Money market instruments is an important source of finance to industry , trade, commerce, and government sector for meeting their short term requirement for both national and international trade.
These financial instruments provide also an investment opportunity to banks and others to deploy their surplus funds so as to reduce their cost of liquidity and earn some income.
What are the characteristics of money market instruments?
the instruments of money market are characterized by
- Short duration
- Large Volume
- De-regulated interest rates
- The instruments are highly liquid
- They are safe investments owing to issuers inherent financial strength
The traditional short-term MMI consist of mainly call money and notice money with limited players, treasury bills and commercial bills.

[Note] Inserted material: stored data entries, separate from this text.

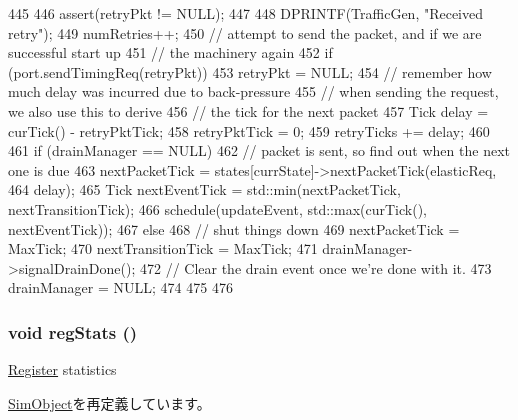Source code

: \begin{DoxyCode}
445 {
446     assert(retryPkt != NULL);
447 
448     DPRINTF(TrafficGen, "Received retry\n");
449     numRetries++;
450     // attempt to send the packet, and if we are successful start up
451     // the machinery again
452     if (port.sendTimingReq(retryPkt)) {
453         retryPkt = NULL;
454         // remember how much delay was incurred due to back-pressure
455         // when sending the request, we also use this to derive
456         // the tick for the next packet
457         Tick delay = curTick() - retryPktTick;
458         retryPktTick = 0;
459         retryTicks += delay;
460 
461         if (drainManager == NULL) {
462             // packet is sent, so find out when the next one is due
463             nextPacketTick = states[currState]->nextPacketTick(elasticReq,
464                                                                delay);
465             Tick nextEventTick = std::min(nextPacketTick, nextTransitionTick);
466             schedule(updateEvent, std::max(curTick(), nextEventTick));
467         } else {
468             // shut things down
469             nextPacketTick = MaxTick;
470             nextTransitionTick = MaxTick;
471             drainManager->signalDrainDone();
472             // Clear the drain event once we're done with it.
473             drainManager = NULL;
474         }
475     }
476 }
\end{DoxyCode}
\hypertarget{classTrafficGen_a4dc637449366fcdfc4e764cdf12d9b11}{
\subsubsection[{regStats}]{\setlength{\rightskip}{0pt plus 5cm}void regStats ()}}
\label{classTrafficGen_a4dc637449366fcdfc4e764cdf12d9b11}
\hyperlink{classRegister}{Register} statistics 

\hyperlink{classSimObject_a4dc637449366fcdfc4e764cdf12d9b11}{SimObject}を再定義しています。


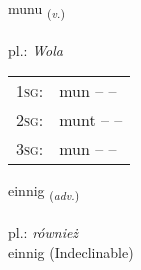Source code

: \documentclass[frontgrid, backgrid]{flacards}\usepackage[]{graphicx}\usepackage[]{xcolor}
\begin{document}
{munu \small{\textsubscript{(\textit{v.})}} \\[1ex] %
\textphonetic{[mʏːnʏ]} \\
pl.: \emph{Wola} \\  [2ex]
\renewcommand*{\arraystretch}{0.8}
\begin{tabular}{p{1cm}l}
\textsc{1sg}: & mun --  --  \\ 
\textsc{2sg}: & munt --  --  \\ 
\textsc{3sg}: & mun --  --  \\ 
\end{tabular}
}


\renewcommand{\flhead}{\vskip5pt \fboxsep=0pt {\small\bfseries\footnotesize Atviksorð | Adverb}}
\renewcommand{\fcfoot}{\vskip5pt \fboxsep=0pt \hspace{2pt}{\small\bfseries\footnotesize 1K}}

\renewcommand{\blhead}{\vskip5pt {\small\bfseries\footnotesize Atviksorð | Adverb }}
\renewcommand{\bcfoot}{\vskip5pt \hspace{2pt}{\small\bfseries\footnotesize 1K}}


{einnig \small{\textsubscript{(\textit{adv.})}} \\[1ex]
\textphonetic{[eitnɪɣ]} \\
pl.: \emph{również} \\  [2ex]
einnig (Indeclinable)}

\renewcommand{\flhead}{\vskip5pt \fboxsep=0pt {\small\bfseries\footnotesize Nafnorð | Noun}}
\renewcommand{\fcfoot}{\vskip5pt \fboxsep=0pt \hspace{2pt}{\small\bfseries\footnotesize 1K}}

\renewcommand{\blhead}{\vskip5pt {\small\bfseries\footnotesize Nafnorð | Noun }}
\renewcommand{\bcfoot}{\vskip5pt \hspace{2pt}{\small\bfseries\footnotesize 1K}}
\end{document}
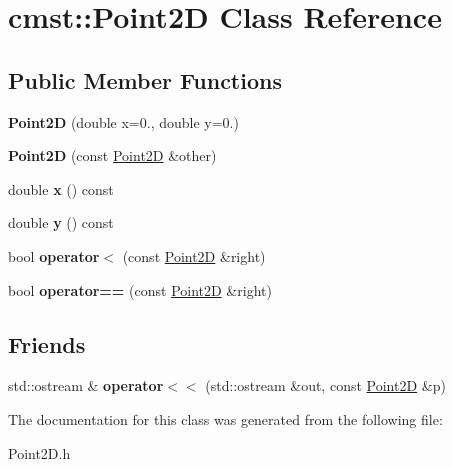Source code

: \hypertarget{classcmst_1_1_point2_d}{}\section{cmst\+:\+:Point2D Class Reference}
\label{classcmst_1_1_point2_d}
\subsection*{Public Member Functions}
\begin{DoxyCompactItemize}
\item 
{\bfseries Point2D} (double x=0., double y=0.)\hypertarget{classcmst_1_1_point2_d_a2291fb012502a29399852810b5a081a8}{}\label{classcmst_1_1_point2_d_a2291fb012502a29399852810b5a081a8}

\item 
{\bfseries Point2D} (const \hyperlink{classcmst_1_1_point2_d}{Point2D} \&other)\hypertarget{classcmst_1_1_point2_d_a24e903416a709a44f844b93c7295ed67}{}\label{classcmst_1_1_point2_d_a24e903416a709a44f844b93c7295ed67}

\item 
double {\bfseries x} () const \hypertarget{classcmst_1_1_point2_d_a7745045ba529c4f2a2a0384974a42448}{}\label{classcmst_1_1_point2_d_a7745045ba529c4f2a2a0384974a42448}

\item 
double {\bfseries y} () const \hypertarget{classcmst_1_1_point2_d_a15a4383f1c181b7c7518ccac6f578564}{}\label{classcmst_1_1_point2_d_a15a4383f1c181b7c7518ccac6f578564}

\item 
bool {\bfseries operator$<$} (const \hyperlink{classcmst_1_1_point2_d}{Point2D} \&right)\hypertarget{classcmst_1_1_point2_d_a07c101f4fb6663aaa6c32de475a149fe}{}\label{classcmst_1_1_point2_d_a07c101f4fb6663aaa6c32de475a149fe}

\item 
bool {\bfseries operator==} (const \hyperlink{classcmst_1_1_point2_d}{Point2D} \&right)\hypertarget{classcmst_1_1_point2_d_a9544f3c9e53240832f8323e75d75a042}{}\label{classcmst_1_1_point2_d_a9544f3c9e53240832f8323e75d75a042}

\end{DoxyCompactItemize}
\subsection*{Friends}
\begin{DoxyCompactItemize}
\item 
std\+::ostream \& {\bfseries operator$<$$<$} (std\+::ostream \&out, const \hyperlink{classcmst_1_1_point2_d}{Point2D} \&p)\hypertarget{classcmst_1_1_point2_d_a538910ff384fb4f3f02d785a99e222cf}{}\label{classcmst_1_1_point2_d_a538910ff384fb4f3f02d785a99e222cf}

\end{DoxyCompactItemize}


The documentation for this class was generated from the following file\+:\begin{DoxyCompactItemize}
\item 
Point2\+D.\+h\end{DoxyCompactItemize}
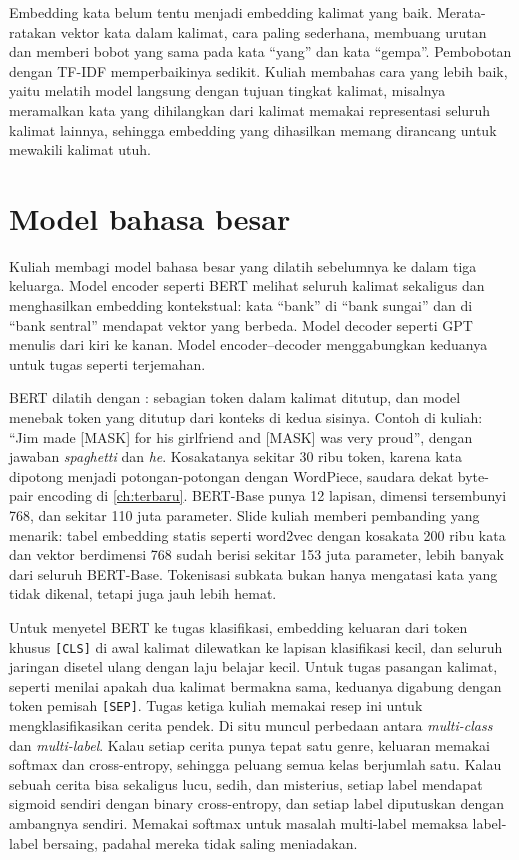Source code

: Embedding kata belum tentu menjadi embedding kalimat yang baik. Merata-ratakan vektor kata dalam kalimat, cara paling sederhana,
membuang urutan dan memberi bobot yang sama pada kata ``yang'' dan kata ``gempa''. Pembobotan dengan TF-IDF memperbaikinya sedikit.
Kuliah membahas cara yang lebih baik, yaitu melatih model langsung dengan tujuan tingkat kalimat, misalnya meramalkan kata yang
dihilangkan dari kalimat memakai representasi seluruh kalimat lainnya, sehingga embedding yang dihasilkan memang dirancang untuk
mewakili kalimat utuh.

\section{Model bahasa besar}

Kuliah membagi model bahasa besar yang dilatih sebelumnya ke dalam tiga keluarga. Model encoder seperti BERT \citep{devlin2019}
melihat seluruh kalimat sekaligus dan menghasilkan embedding kontekstual: kata ``bank'' di ``bank sungai'' dan di ``bank sentral''
mendapat vektor yang berbeda. Model decoder seperti GPT \citep{brown2020} menulis dari kiri ke kanan. Model encoder--decoder
menggabungkan keduanya untuk tugas seperti terjemahan.

BERT dilatih dengan : sebagian token dalam kalimat ditutup, dan model menebak token yang ditutup dari
konteks di kedua sisinya. Contoh di kuliah: ``Jim made [MASK] for his girlfriend and [MASK] was very proud'', dengan jawaban
\emph{spaghetti} dan \emph{he}. Kosakatanya sekitar 30 ribu token, karena kata dipotong menjadi potongan-potongan dengan WordPiece,
saudara dekat byte-pair encoding di \cref{ch:terbaru}. BERT-Base punya 12 lapisan, dimensi tersembunyi 768, dan sekitar 110 juta
parameter. Slide kuliah memberi pembanding yang menarik: tabel embedding statis seperti word2vec dengan kosakata 200 ribu kata dan
vektor berdimensi 768 sudah berisi sekitar 153 juta parameter, lebih banyak dari seluruh BERT-Base. Tokenisasi subkata bukan hanya
mengatasi kata yang tidak dikenal, tetapi juga jauh lebih hemat.

Untuk menyetel BERT ke tugas klasifikasi, embedding keluaran dari token khusus \texttt{[CLS]} di awal kalimat dilewatkan ke lapisan
klasifikasi kecil, dan seluruh jaringan disetel ulang dengan laju belajar kecil. Untuk tugas pasangan kalimat, seperti menilai
apakah dua kalimat bermakna sama, keduanya digabung dengan token pemisah \texttt{[SEP]}. Tugas ketiga kuliah memakai resep ini untuk
mengklasifikasikan cerita pendek. Di situ muncul perbedaan antara \emph{multi-class} dan \emph{multi-label}. Kalau setiap cerita
punya tepat satu genre, keluaran memakai softmax dan cross-entropy, sehingga peluang semua kelas berjumlah satu. Kalau sebuah cerita
bisa sekaligus lucu, sedih, dan misterius, setiap label mendapat sigmoid sendiri dengan binary cross-entropy, dan setiap label
diputuskan dengan ambangnya sendiri. Memakai softmax untuk masalah multi-label memaksa label-label bersaing, padahal mereka tidak
saling meniadakan.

Further, the new MMI were introduced giving a wider choice to short term holders of money to reap yield on funds even for a day to earn a little more by parking funds through instruments for a few days more or until such time till they need it for lending at higher rate .
What are the types of money market instruments?
There are various types of instruments of money market are discussed below:
1. Call/Notice money
2. Treasury bills (TBs)
3. Commercial Bills
4. Certificate of deposits
5. Commercial Papers (CP)
6. Repurchase Options (Repo.) and Reverse Repurchase Agreement (Reverse Repo.)
1. Call/Notice money
Call money market or inter-bank call money market is a segment of the money market where schedule commercial banks lends or borrow on call (i.e. overnight) or at short notice (i.e for period upto 14 days ) to manage the day-to-day surpluses and deficits in their cash-flows.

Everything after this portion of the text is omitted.